> **Task details**: Go through the records, and copy each line in which the string "custom" is present.

____ Data shown

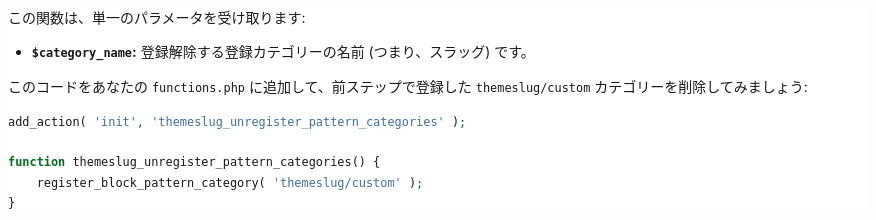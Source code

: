 

この関数は、単一のパラメータを受け取ります:



*   **`$category_name`:** 登録解除する登録カテゴリーの名前 (つまり、スラッグ) です。



このコードをあなたの `functions.php` に追加して、前ステップで登録した `themeslug/custom` カテゴリーを削除してみましょう:

```php
add_action( 'init', 'themeslug_unregister_pattern_categories' );

function themeslug_unregister_pattern_categories() {
	register_block_pattern_category( 'themeslug/custom' );
}
```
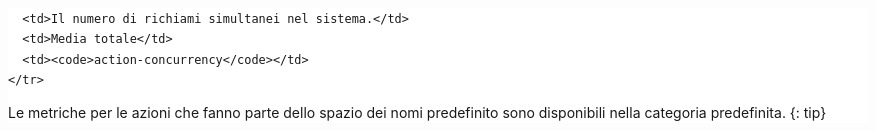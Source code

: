       <td>Il numero di richiami simultanei nel sistema.</td>
      <td>Media totale</td>
      <td><code>action-concurrency</code></td>
    </tr>
  </tbody>
</table>

Le metriche per le azioni che fanno parte dello spazio dei nomi predefinito sono disponibili nella categoria predefinita.
{: tip}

________

> **Exercise output**:
このコードをあなたの `functions.php` に追加して、前ステップで登録した `themeslug/custom` カテゴリーを削除してみましょう:
	register_block_pattern_category( 'themeslug/custom' );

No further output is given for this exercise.